In February 1992, Mario Chiesa, a Socialist hospital administrator in Milan, was caught taking a bribe. Craxi denounced Chiesa by calling him an isolated thief, who had nothing to do with the party as a whole. Feeling betrayed, Chiesa confessed his crimes to the police and implicated others, starting a chain reaction of judicial investigations that would ultimately engulf the entire political system. The investigations, named mani pulite ("clean hands") was carried out by three Milanese magistrates among whom Antonio Di Pietro quickly stood out becoming a national hero thanks to his charismatic character and his ability to extract confessions.

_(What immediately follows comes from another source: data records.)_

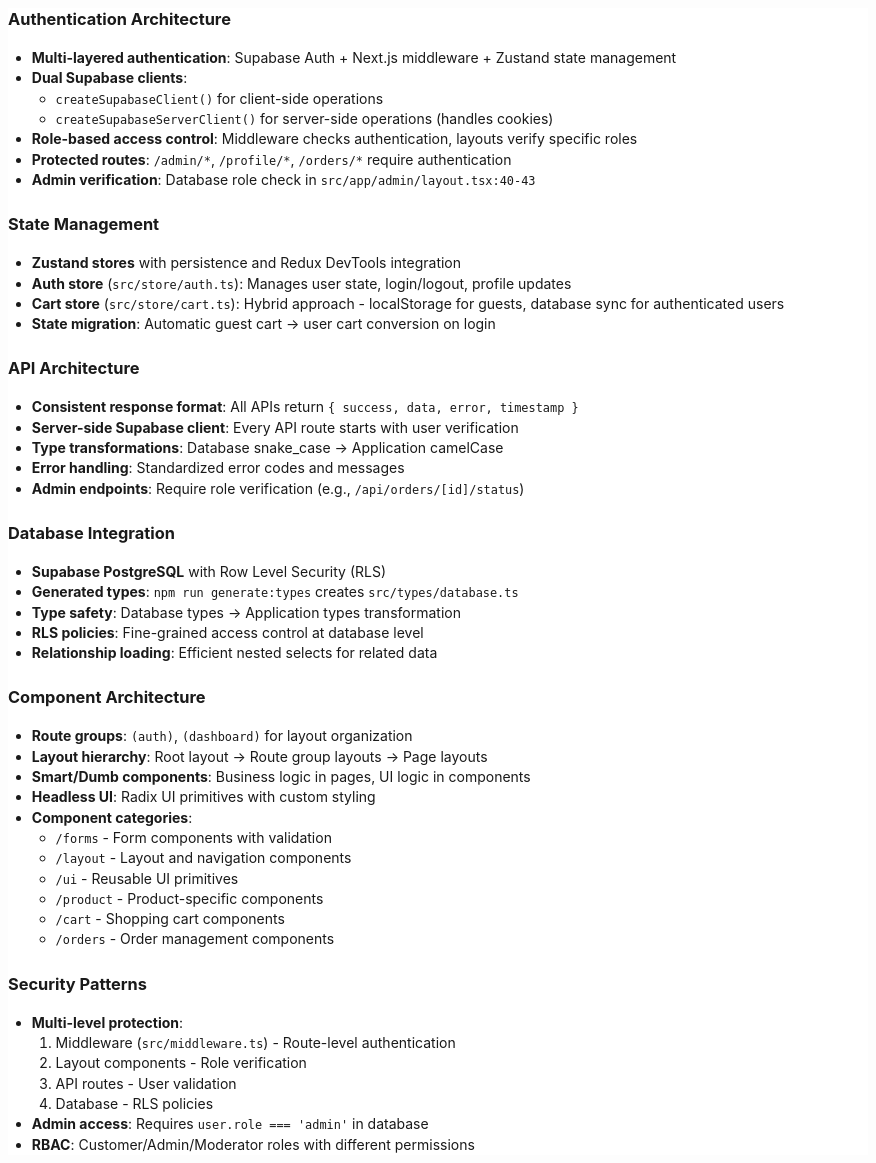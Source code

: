 ### Authentication Architecture
- **Multi-layered authentication**: Supabase Auth + Next.js middleware + Zustand state management
- **Dual Supabase clients**: 
  - `createSupabaseClient()` for client-side operations
  - `createSupabaseServerClient()` for server-side operations (handles cookies)
- **Role-based access control**: Middleware checks authentication, layouts verify specific roles
- **Protected routes**: `/admin/*`, `/profile/*`, `/orders/*` require authentication
- **Admin verification**: Database role check in `src/app/admin/layout.tsx:40-43`

### State Management
- **Zustand stores** with persistence and Redux DevTools integration
- **Auth store** (`src/store/auth.ts`): Manages user state, login/logout, profile updates
- **Cart store** (`src/store/cart.ts`): Hybrid approach - localStorage for guests, database sync for authenticated users
- **State migration**: Automatic guest cart → user cart conversion on login

### API Architecture
- **Consistent response format**: All APIs return `{ success, data, error, timestamp }`
- **Server-side Supabase client**: Every API route starts with user verification
- **Type transformations**: Database snake_case → Application camelCase
- **Error handling**: Standardized error codes and messages
- **Admin endpoints**: Require role verification (e.g., `/api/orders/[id]/status`)

### Database Integration
- **Supabase PostgreSQL** with Row Level Security (RLS)
- **Generated types**: `npm run generate:types` creates `src/types/database.ts`
- **Type safety**: Database types → Application types transformation
- **RLS policies**: Fine-grained access control at database level
- **Relationship loading**: Efficient nested selects for related data

### Component Architecture
- **Route groups**: `(auth)`, `(dashboard)` for layout organization
- **Layout hierarchy**: Root layout → Route group layouts → Page layouts
- **Smart/Dumb components**: Business logic in pages, UI logic in components
- **Headless UI**: Radix UI primitives with custom styling
- **Component categories**:
  - `/forms` - Form components with validation
  - `/layout` - Layout and navigation components
  - `/ui` - Reusable UI primitives
  - `/product` - Product-specific components
  - `/cart` - Shopping cart components
  - `/orders` - Order management components

### Security Patterns
- **Multi-level protection**:
  1. Middleware (`src/middleware.ts`) - Route-level authentication
  2. Layout components - Role verification
  3. API routes - User validation
  4. Database - RLS policies
- **Admin access**: Requires `user.role === 'admin'` in database
- **RBAC**: Customer/Admin/Moderator roles with different permissions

The investigations were suspended for four weeks for the 1992 Italian general election to take place in an uninfluenced atmosphere and the PSI managed to garner 13.6% of the vote in spite of the corruption scandals. Many in the party thought the scandal had been brought under control; they failed to realise that investigations would eventually be launched against ministers and party leaders. Furthermore, as early as May 1992, public opinion unconditionally supported the magistrates against a political system that the majority of Italians already distrusted. Craxi himself was under criminal investigation since December 1992. In April 1993, the Italian Parliament denied four times the authorisation for magistrates to continue investigation for Craxi. Italian newspapers shouted scandal and Craxi was besieged at his Rome residence by a crowd of young people, who threw coins at him, shouting "Bettino, do you want these as well?" This scene was to become one of the many symbols of that period.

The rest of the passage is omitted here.